Chihiros WRGB2 Lighting is on for 6hours - 'shrimp' setting approx 80% 
Any pointers to suppress green spot algae?  4 new photos by Neil Robins


----------



## Neil6 (28 Mar 2021)

Forgot to mention doing 40% weekly water changes with RO water. mineralising RO water to 120ppm beforehand. pH around 6.6. nitrates, nitrites and ammonia zero. Clean up crew: 8 Amanno shrimps, 8 cherry shrimp. 6 nitrite snails. And 6  Octo.  catfish.


----------



## Mr.Shenanagins (28 Mar 2021)

Call me a liar, but I’m almost positive every tank has some spot algae. I dose pretty heavy on phosphates and still get it, but it’s increased when conditions are not healthy for your plants. You can spot treat it as well with excel or H2O2 if you wish. It also likes direct light, slowing growing plants, and decor.


----------



## Mr.Shenanagins (28 Mar 2021)

Just looked at your pics, as I mentioned it looks like most of your buildup is on your slow growers like crypts and anubias. It happens, you can just cut those affected leaves or try to scrub it off the anubias.


----------



## Neil6 (28 Mar 2021)

Mr.Shenanagins said:


> Call me a liar, but I’m almost positive every tank has some spot algae. I dose pretty heavy on phosphates and still get it, but it’s increased when conditions are not healthy for your plants. You can spot treat it as well with excel or H2O2 if you wish. It also likes direct light, slowing growing plants, and decor.

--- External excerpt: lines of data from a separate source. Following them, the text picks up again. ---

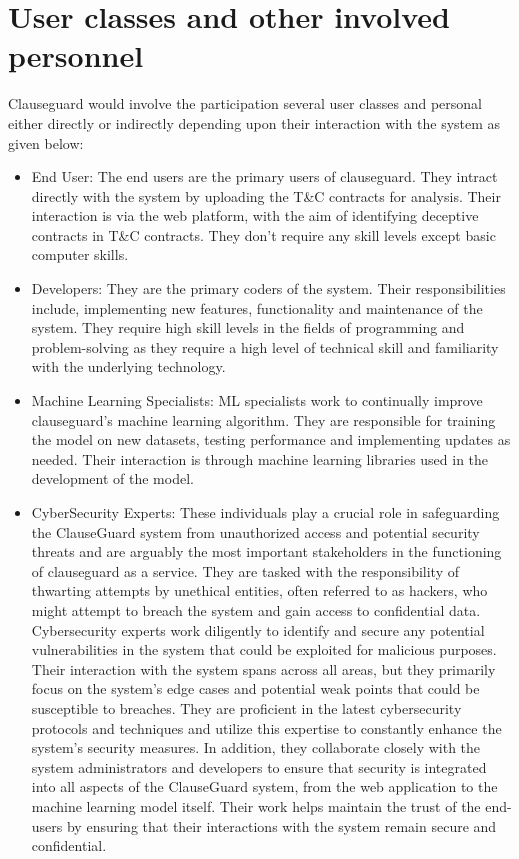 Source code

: \section{User classes and other involved personnel \label{Section::User Classes and other involved personnel proposed}}
Clauseguard would involve the participation several user classes and  personal either directly or indirectly depending upon their interaction with the system as given below: 
\begin{itemize}
    \item End User: The end users are the primary users of clauseguard. They intract directly with the system by uploading the T\&C contracts for analysis. Their interaction is via the web platform, with the aim of identifying deceptive contracts in T\&C contracts. They don't require any skill levels except basic computer skills. 
    \item Developers: They are the primary coders of the system. Their responsibilities include, implementing new features, functionality and maintenance of the system. They require high skill levels in the fields of programming and problem-solving as they require a high level of technical skill and familiarity with the underlying technology.
    \item Machine Learning Specialists: ML specialists work to continually improve clauseguard's machine learning algorithm. They are responsible for training the model on new datasets, testing performance and implementing updates as needed. Their interaction is through machine learning libraries used in the development of the model. 
    \item CyberSecurity Experts: These individuals play a crucial role in safeguarding the ClauseGuard system from unauthorized access and potential security threats and are arguably the most important stakeholders in the functioning of clauseguard as a service. They are tasked with the responsibility of thwarting attempts by unethical entities, often referred to as hackers, who might attempt to breach the system and gain access to confidential data. Cybersecurity experts work diligently to identify and secure any potential vulnerabilities in the system that could be exploited for malicious purposes. Their interaction with the system spans across all areas, but they primarily focus on the system's edge cases and potential weak points that could be susceptible to breaches. They are proficient in the latest cybersecurity protocols and techniques and utilize this expertise to constantly enhance the system's security measures. In addition, they collaborate closely with the system administrators and developers to ensure that security is integrated into all aspects of the ClauseGuard system, from the web application to the machine learning model itself. Their work helps maintain the trust of the end-users by ensuring that their interactions with the system remain secure and confidential.

\end{itemize}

That's a shame. Just seems I'm getting it coming back very quickly. 
I've got easy-life Easycarbo isn't this the same as seachem Excell? Will It do the same job?


----------



## Mr.Shenanagins (28 Mar 2021)

Yes same thing. I wouldn’t use it on anything but decor, a high concentration could melt the plant leaves. Anubias is more resilient, but crypts not so much.


----------



## Neil6 (28 Mar 2021)

OKAY thanks


----------



## John q (28 Mar 2021)

Are you dosing full ei? Just curious as you've said you increased phosphate levels to 1ppm.

I only run low tech so might be different with co2 injection but the only time I get noticeable gsa on the glass is if I have the light settings to high or where the sun light catches it in the morning.


----------



## sparkyweasel (28 Mar 2021)

John q said:


> Are you dosing full ei? Just curious as you've said you increased phosphate levels to 1ppm.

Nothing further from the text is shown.